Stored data
━━━━━━━━━━━━━━━━

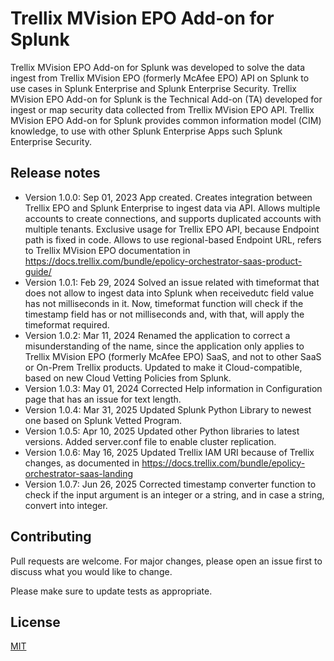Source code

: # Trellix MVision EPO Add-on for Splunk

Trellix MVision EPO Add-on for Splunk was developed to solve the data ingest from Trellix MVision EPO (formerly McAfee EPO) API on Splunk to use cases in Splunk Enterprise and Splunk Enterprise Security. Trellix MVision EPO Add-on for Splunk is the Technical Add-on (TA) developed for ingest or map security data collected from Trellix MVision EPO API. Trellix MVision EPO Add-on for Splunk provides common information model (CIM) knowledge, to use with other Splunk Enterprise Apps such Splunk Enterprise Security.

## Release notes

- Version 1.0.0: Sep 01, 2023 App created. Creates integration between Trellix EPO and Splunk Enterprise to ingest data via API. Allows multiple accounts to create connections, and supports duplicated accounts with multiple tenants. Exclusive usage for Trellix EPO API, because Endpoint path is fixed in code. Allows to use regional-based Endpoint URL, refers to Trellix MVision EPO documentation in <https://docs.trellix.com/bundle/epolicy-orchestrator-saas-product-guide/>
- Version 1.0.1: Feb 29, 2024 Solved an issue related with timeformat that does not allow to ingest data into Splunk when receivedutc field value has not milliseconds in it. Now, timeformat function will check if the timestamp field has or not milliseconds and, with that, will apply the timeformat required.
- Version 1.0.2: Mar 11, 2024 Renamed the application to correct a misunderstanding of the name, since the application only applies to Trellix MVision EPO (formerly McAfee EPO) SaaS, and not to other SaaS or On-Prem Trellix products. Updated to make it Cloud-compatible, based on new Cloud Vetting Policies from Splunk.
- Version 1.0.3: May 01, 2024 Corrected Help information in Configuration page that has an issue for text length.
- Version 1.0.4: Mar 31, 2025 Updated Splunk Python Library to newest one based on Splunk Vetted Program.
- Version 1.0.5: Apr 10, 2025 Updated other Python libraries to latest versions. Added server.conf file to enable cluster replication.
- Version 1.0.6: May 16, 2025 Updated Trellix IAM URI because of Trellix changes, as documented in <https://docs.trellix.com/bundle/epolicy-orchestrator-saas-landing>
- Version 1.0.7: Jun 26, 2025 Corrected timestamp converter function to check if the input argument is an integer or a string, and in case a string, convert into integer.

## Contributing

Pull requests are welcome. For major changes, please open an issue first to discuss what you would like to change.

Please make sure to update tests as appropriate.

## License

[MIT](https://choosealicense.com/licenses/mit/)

━━━━━━━━━━━━━━━━

PROMPT: Please give the entries again word for word, without any pictures.

TASK ANSWER:
Source code

: # Trellix MVision EPO Add-on for Splunk

Trellix MVision EPO Add-on for Splunk was developed to solve the data ingest from Trellix MVision EPO (formerly McAfee EPO) API on Splunk to use cases in Splunk Enterprise and Splunk Enterprise Security. Trellix MVision EPO Add-on for Splunk is the Technical Add-on (TA) developed for ingest or map security data collected from Trellix MVision EPO API. Trellix MVision EPO Add-on for Splunk provides common information model (CIM) knowledge, to use with other Splunk Enterprise Apps such Splunk Enterprise Security.

## Release notes

- Version 1.0.0: Sep 01, 2023 App created. Creates integration between Trellix EPO and Splunk Enterprise to ingest data via API. Allows multiple accounts to create connections, and supports duplicated accounts with multiple tenants. Exclusive usage for Trellix EPO API, because Endpoint path is fixed in code. Allows to use regional-based Endpoint URL, refers to Trellix MVision EPO documentation in <https://docs.trellix.com/bundle/epolicy-orchestrator-saas-product-guide/>
- Version 1.0.1: Feb 29, 2024 Solved an issue related with timeformat that does not allow to ingest data into Splunk when receivedutc field value has not milliseconds in it. Now, timeformat function will check if the timestamp field has or not milliseconds and, with that, will apply the timeformat required.
- Version 1.0.2: Mar 11, 2024 Renamed the application to correct a misunderstanding of the name, since the application only applies to Trellix MVision EPO (formerly McAfee EPO) SaaS, and not to other SaaS or On-Prem Trellix products. Updated to make it Cloud-compatible, based on new Cloud Vetting Policies from Splunk.
- Version 1.0.3: May 01, 2024 Corrected Help information in Configuration page that has an issue for text length.
- Version 1.0.4: Mar 31, 2025 Updated Splunk Python Library to newest one based on Splunk Vetted Program.
- Version 1.0.5: Apr 10, 2025 Updated other Python libraries to latest versions. Added server.conf file to enable cluster replication.
- Version 1.0.6: May 16, 2025 Updated Trellix IAM URI because of Trellix changes, as documented in <https://docs.trellix.com/bundle/epolicy-orchestrator-saas-landing>
- Version 1.0.7: Jun 26, 2025 Corrected timestamp converter function to check if the input argument is an integer or a string, and in case a string, convert into integer.

## Contributing

Pull requests are welcome. For major changes, please open an issue first to discuss what you would like to change.

Please make sure to update tests as appropriate.

## License

[MIT](https://choosealicense.com/licenses/mit/)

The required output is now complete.